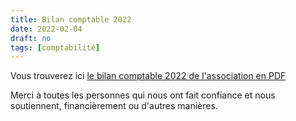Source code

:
 ```yaml
---
title: Bilan comptable 2022
date: 2022-02-04
draft: no
tags: [comptabilité]
---
```


Vous trouverez ici [le bilan comptable 2022 de l'association en PDF](/media/post/bilan_compta_2022/compta2022.fr.pdf)

Merci à toutes les personnes qui nous ont fait confiance et nous soutiennent, financièrement ou d'autres manières.
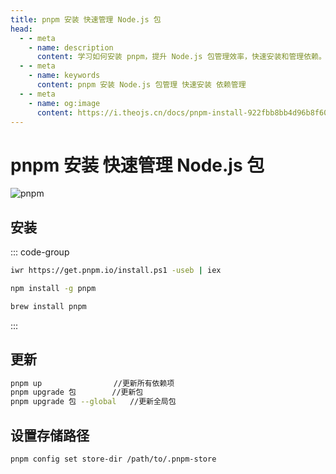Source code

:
 ```yaml
---
title: pnpm 安装 快速管理 Node.js 包
head:
  - - meta
    - name: description
      content: 学习如何安装 pnpm，提升 Node.js 包管理效率，快速安装和管理依赖。
  - - meta
    - name: keywords
      content: pnpm 安装 Node.js 包管理 快速安装 依赖管理
  - - meta
    - name: og:image
      content: https://i.theojs.cn/docs/pnpm-install-922fbb8bb4d96b8f602a40e6cd07ee13.svg
---
```


# pnpm 安装 快速管理 Node.js 包

![pnpm](https://i.theojs.cn/docs/pnpm-install-922fbb8bb4d96b8f602a40e6cd07ee13.svg 'pnpm')

## 安装

::: code-group

```bash [Windows]
iwr https://get.pnpm.io/install.ps1 -useb | iex
```

```bash [NPM]
npm install -g pnpm
```

```bash [HomeBrew]
brew install pnpm
```

:::

## 更新

```bash
pnpm up                //更新所有依赖项
pnpm upgrade 包        //更新包
pnpm upgrade 包 --global   //更新全局包
```

## 设置存储路径

```bash
pnpm config set store-dir /path/to/.pnpm-store
```
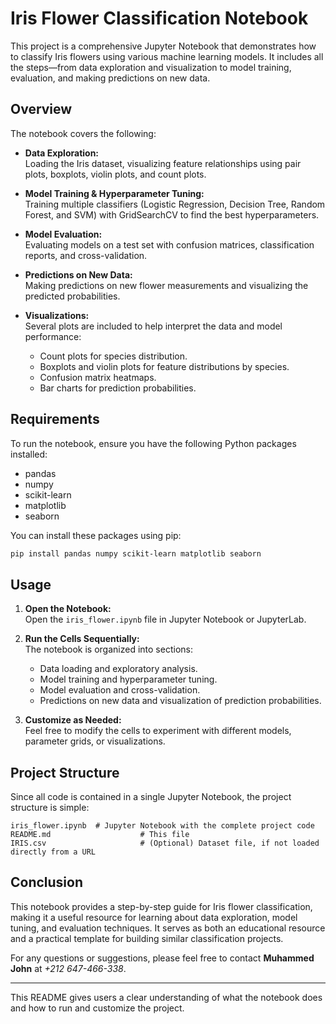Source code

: # Iris Flower Classification Notebook

This project is a comprehensive Jupyter Notebook that demonstrates how to classify Iris flowers using various machine learning models. It includes all the steps—from data exploration and visualization to model training, evaluation, and making predictions on new data.

## Overview

The notebook covers the following:

- **Data Exploration:**  
  Loading the Iris dataset, visualizing feature relationships using pair plots, boxplots, violin plots, and count plots.
  
- **Model Training & Hyperparameter Tuning:**  
  Training multiple classifiers (Logistic Regression, Decision Tree, Random Forest, and SVM) with GridSearchCV to find the best hyperparameters.
  
- **Model Evaluation:**  
  Evaluating models on a test set with confusion matrices, classification reports, and cross-validation.
  
- **Predictions on New Data:**  
  Making predictions on new flower measurements and visualizing the predicted probabilities.
  
- **Visualizations:**  
  Several plots are included to help interpret the data and model performance:
  - Count plots for species distribution.
  - Boxplots and violin plots for feature distributions by species.
  - Confusion matrix heatmaps.
  - Bar charts for prediction probabilities.

## Requirements

To run the notebook, ensure you have the following Python packages installed:

- pandas
- numpy
- scikit-learn
- matplotlib
- seaborn

You can install these packages using pip:

```bash
pip install pandas numpy scikit-learn matplotlib seaborn
```

## Usage

1. **Open the Notebook:**  
   Open the `iris_flower.ipynb` file in Jupyter Notebook or JupyterLab.
   
2. **Run the Cells Sequentially:**  
   The notebook is organized into sections:
   - Data loading and exploratory analysis.
   - Model training and hyperparameter tuning.
   - Model evaluation and cross-validation.
   - Predictions on new data and visualization of prediction probabilities.
   
3. **Customize as Needed:**  
   Feel free to modify the cells to experiment with different models, parameter grids, or visualizations.

## Project Structure

Since all code is contained in a single Jupyter Notebook, the project structure is simple:

```
iris_flower.ipynb  # Jupyter Notebook with the complete project code
README.md                    # This file
IRIS.csv                     # (Optional) Dataset file, if not loaded directly from a URL
```

## Conclusion

This notebook provides a step-by-step guide for Iris flower classification, making it a useful resource for learning about data exploration, model tuning, and evaluation techniques. It serves as both an educational resource and a practical template for building similar classification projects.

For any questions or suggestions, please feel free to contact **Muhammed John** at *+212 647-466-338*.

---

This README gives users a clear understanding of what the notebook does and how to run and customize the project.
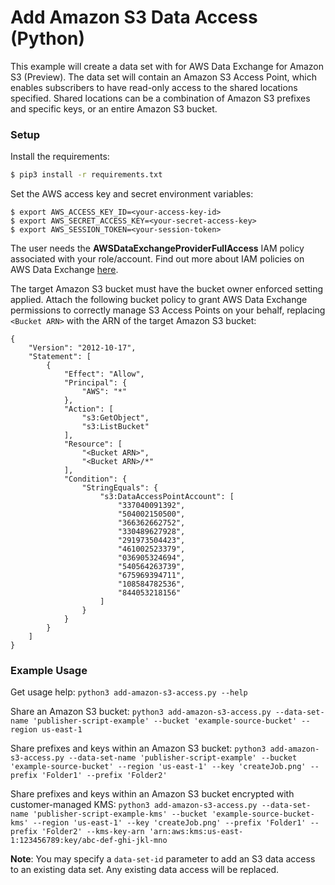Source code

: # Add Amazon S3 Data Access (Python)

This example will create a data set with for AWS Data Exchange for Amazon S3 (Preview). The data set will contain an
Amazon S3 Access Point, which enables subscribers to have read-only access to the shared locations specified. Shared
locations can be a combination of Amazon S3 prefixes and specific keys, or an entire Amazon S3 bucket.

### Setup

Install the requirements:

```bash
$ pip3 install -r requirements.txt
```

Set the AWS access key and secret environment variables:

```
$ export AWS_ACCESS_KEY_ID=<your-access-key-id>
$ export AWS_SECRET_ACCESS_KEY=<your-secret-access-key>
$ export AWS_SESSION_TOKEN=<your-session-token>
```

The user needs the **AWSDataExchangeProviderFullAccess** IAM policy associated with your role/account. Find out more
about IAM policies on AWS Data Exchange [here](https://docs.aws.amazon.com/data-exchange/latest/userguide/auth-access.html).

The target Amazon S3 bucket must have the bucket owner enforced setting applied. Attach the following bucket policy to grant AWS Data Exchange permissions to
correctly manage S3 Access Points on your behalf, replacing `<Bucket ARN>` with the ARN of the target Amazon S3
bucket:

```
{
    "Version": "2012-10-17",
    "Statement": [
        {
            "Effect": "Allow",
            "Principal": {
                "AWS": "*"
            },
            "Action": [
                "s3:GetObject",
                "s3:ListBucket"
            ],
            "Resource": [
                "<Bucket ARN>",
                "<Bucket ARN>/*"
            ],
            "Condition": {
                "StringEquals": {
                    "s3:DataAccessPointAccount": [
                        "337040091392",
                        "504002150500",
                        "366362662752",
                        "330489627928",
                        "291973504423",
                        "461002523379",
                        "036905324694",
                        "540564263739",
                        "675969394711",
                        "108584782536",
                        "844053218156"
                    ]
                }
            }
        }
    ]
}
```

### Example Usage

Get usage help: `python3 add-amazon-s3-access.py --help`

Share an Amazon S3 bucket: `python3 add-amazon-s3-access.py --data-set-name 'publisher-script-example' --bucket 'example-source-bucket' --region us-east-1`

Share prefixes and keys within an Amazon S3 bucket: `python3 add-amazon-s3-access.py --data-set-name 'publisher-script-example' --bucket 'example-source-bucket' --region 'us-east-1' --key 'createJob.png' --prefix 'Folder1' --prefix 'Folder2'`

Share prefixes and keys within an Amazon S3 bucket encrypted with customer-managed KMS: `python3 add-amazon-s3-access.py --data-set-name 'publisher-script-example-kms' --bucket 'example-source-bucket-kms' --region 'us-east-1' --key 'createJob.png' --prefix 'Folder1' --prefix 'Folder2' --kms-key-arn 'arn:aws:kms:us-east-1:123456789:key/abc-def-ghi-jkl-mno`

**Note**: You may specify a `data-set-id` parameter to add an S3 data access to an existing data set. Any existing
data access will be replaced.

◆ ◆ ◆ ◆ ◆ ◆ ◆

» **TO DO**:
Could the entries above be restated word for word, with the pictures left out?

» **ANSWER BELOW**:
Source code

:
 ```yaml
---
title: Bilan comptable 2022
date: 2022-02-04
draft: no
tags: [comptabilité]
---
```


Vous trouverez ici [le bilan comptable 2022 de l'association en PDF](/media/post/bilan_compta_2022/compta2022.fr.pdf)

Merci à toutes les personnes qui nous ont fait confiance et nous soutiennent, financièrement ou d'autres manières.
Source code

:
 ```yaml
---
title: pnpm 安装 快速管理 Node.js 包
head:
  - - meta
    - name: description
      content: 学习如何安装 pnpm，提升 Node.js 包管理效率，快速安装和管理依赖。
  - - meta
    - name: keywords
      content: pnpm 安装 Node.js 包管理 快速安装 依赖管理
  - - meta
    - name: og:image
      content: https://i.theojs.cn/docs/pnpm-install-922fbb8bb4d96b8f602a40e6cd07ee13.svg
---
```


# pnpm 安装 快速管理 Node.js 包

![pnpm](https://i.theojs.cn/docs/pnpm-install-922fbb8bb4d96b8f602a40e6cd07ee13.svg 'pnpm')

## 安装

::: code-group

```bash [Windows]
iwr https://get.pnpm.io/install.ps1 -useb | iex
```

```bash [NPM]
npm install -g pnpm
```

```bash [HomeBrew]
brew install pnpm
```

:::

## 更新

```bash
pnpm up                //更新所有依赖项
pnpm upgrade 包        //更新包
pnpm upgrade 包 --global   //更新全局包
```

## 设置存储路径

```bash
pnpm config set store-dir /path/to/.pnpm-store
```
Source code

: # Iris Flower Classification Notebook

This project is a comprehensive Jupyter Notebook that demonstrates how to classify Iris flowers using various machine learning models. It includes all the steps—from data exploration and visualization to model training, evaluation, and making predictions on new data.

## Overview

The notebook covers the following:

- **Data Exploration:**  
  Loading the Iris dataset, visualizing feature relationships using pair plots, boxplots, violin plots, and count plots.
  
- **Model Training & Hyperparameter Tuning:**  
  Training multiple classifiers (Logistic Regression, Decision Tree, Random Forest, and SVM) with GridSearchCV to find the best hyperparameters.
  
- **Model Evaluation:**  
  Evaluating models on a test set with confusion matrices, classification reports, and cross-validation.
  
- **Predictions on New Data:**  
  Making predictions on new flower measurements and visualizing the predicted probabilities.
  
- **Visualizations:**  
  Several plots are included to help interpret the data and model performance:
  - Count plots for species distribution.
  - Boxplots and violin plots for feature distributions by species.
  - Confusion matrix heatmaps.
  - Bar charts for prediction probabilities.

## Requirements

To run the notebook, ensure you have the following Python packages installed:

- pandas
- numpy
- scikit-learn
- matplotlib
- seaborn

You can install these packages using pip:

```bash
pip install pandas numpy scikit-learn matplotlib seaborn
```

## Usage

1. **Open the Notebook:**  
   Open the `iris_flower.ipynb` file in Jupyter Notebook or JupyterLab.
   
2. **Run the Cells Sequentially:**  
   The notebook is organized into sections:
   - Data loading and exploratory analysis.
   - Model training and hyperparameter tuning.
   - Model evaluation and cross-validation.
   - Predictions on new data and visualization of prediction probabilities.
   
3. **Customize as Needed:**  
   Feel free to modify the cells to experiment with different models, parameter grids, or visualizations.

## Project Structure

Since all code is contained in a single Jupyter Notebook, the project structure is simple:

```
iris_flower.ipynb  # Jupyter Notebook with the complete project code
README.md                    # This file
IRIS.csv                     # (Optional) Dataset file, if not loaded directly from a URL
```

## Conclusion

This notebook provides a step-by-step guide for Iris flower classification, making it a useful resource for learning about data exploration, model tuning, and evaluation techniques. It serves as both an educational resource and a practical template for building similar classification projects.

For any questions or suggestions, please feel free to contact **Muhammed John** at *+212 647-466-338*.

---

This README gives users a clear understanding of what the notebook does and how to run and customize the project.
Source code

: # Add Amazon S3 Data Access (Python)

This example will create a data set with for AWS Data Exchange for Amazon S3 (Preview). The data set will contain an
Amazon S3 Access Point, which enables subscribers to have read-only access to the shared locations specified. Shared
locations can be a combination of Amazon S3 prefixes and specific keys, or an entire Amazon S3 bucket.

### Setup

Install the requirements:

```bash
$ pip3 install -r requirements.txt
```

Set the AWS access key and secret environment variables:

```
$ export AWS_ACCESS_KEY_ID=<your-access-key-id>
$ export AWS_SECRET_ACCESS_KEY=<your-secret-access-key>
$ export AWS_SESSION_TOKEN=<your-session-token>
```

The user needs the **AWSDataExchangeProviderFullAccess** IAM policy associated with your role/account. Find out more
about IAM policies on AWS Data Exchange [here](https://docs.aws.amazon.com/data-exchange/latest/userguide/auth-access.html).

The target Amazon S3 bucket must have the bucket owner enforced setting applied. Attach the following bucket policy to grant AWS Data Exchange permissions to
correctly manage S3 Access Points on your behalf, replacing `<Bucket ARN>` with the ARN of the target Amazon S3
bucket:

```
{
    "Version": "2012-10-17",
    "Statement": [
        {
            "Effect": "Allow",
            "Principal": {
                "AWS": "*"
            },
            "Action": [
                "s3:GetObject",
                "s3:ListBucket"
            ],
            "Resource": [
                "<Bucket ARN>",
                "<Bucket ARN>/*"
            ],
            "Condition": {
                "StringEquals": {
                    "s3:DataAccessPointAccount": [
                        "337040091392",
                        "504002150500",
                        "366362662752",
                        "330489627928",
                        "291973504423",
                        "461002523379",
                        "036905324694",
                        "540564263739",
                        "675969394711",
                        "108584782536",
                        "844053218156"
                    ]
                }
            }
        }
    ]
}
```

### Example Usage

Get usage help: `python3 add-amazon-s3-access.py --help`

Share an Amazon S3 bucket: `python3 add-amazon-s3-access.py --data-set-name 'publisher-script-example' --bucket 'example-source-bucket' --region us-east-1`

Share prefixes and keys within an Amazon S3 bucket: `python3 add-amazon-s3-access.py --data-set-name 'publisher-script-example' --bucket 'example-source-bucket' --region 'us-east-1' --key 'createJob.png' --prefix 'Folder1' --prefix 'Folder2'`

Share prefixes and keys within an Amazon S3 bucket encrypted with customer-managed KMS: `python3 add-amazon-s3-access.py --data-set-name 'publisher-script-example-kms' --bucket 'example-source-bucket-kms' --region 'us-east-1' --key 'createJob.png' --prefix 'Folder1' --prefix 'Folder2' --kms-key-arn 'arn:aws:kms:us-east-1:123456789:key/abc-def-ghi-jkl-mno`

**Note**: You may specify a `data-set-id` parameter to add an S3 data access to an existing data set. Any existing
data access will be replaced.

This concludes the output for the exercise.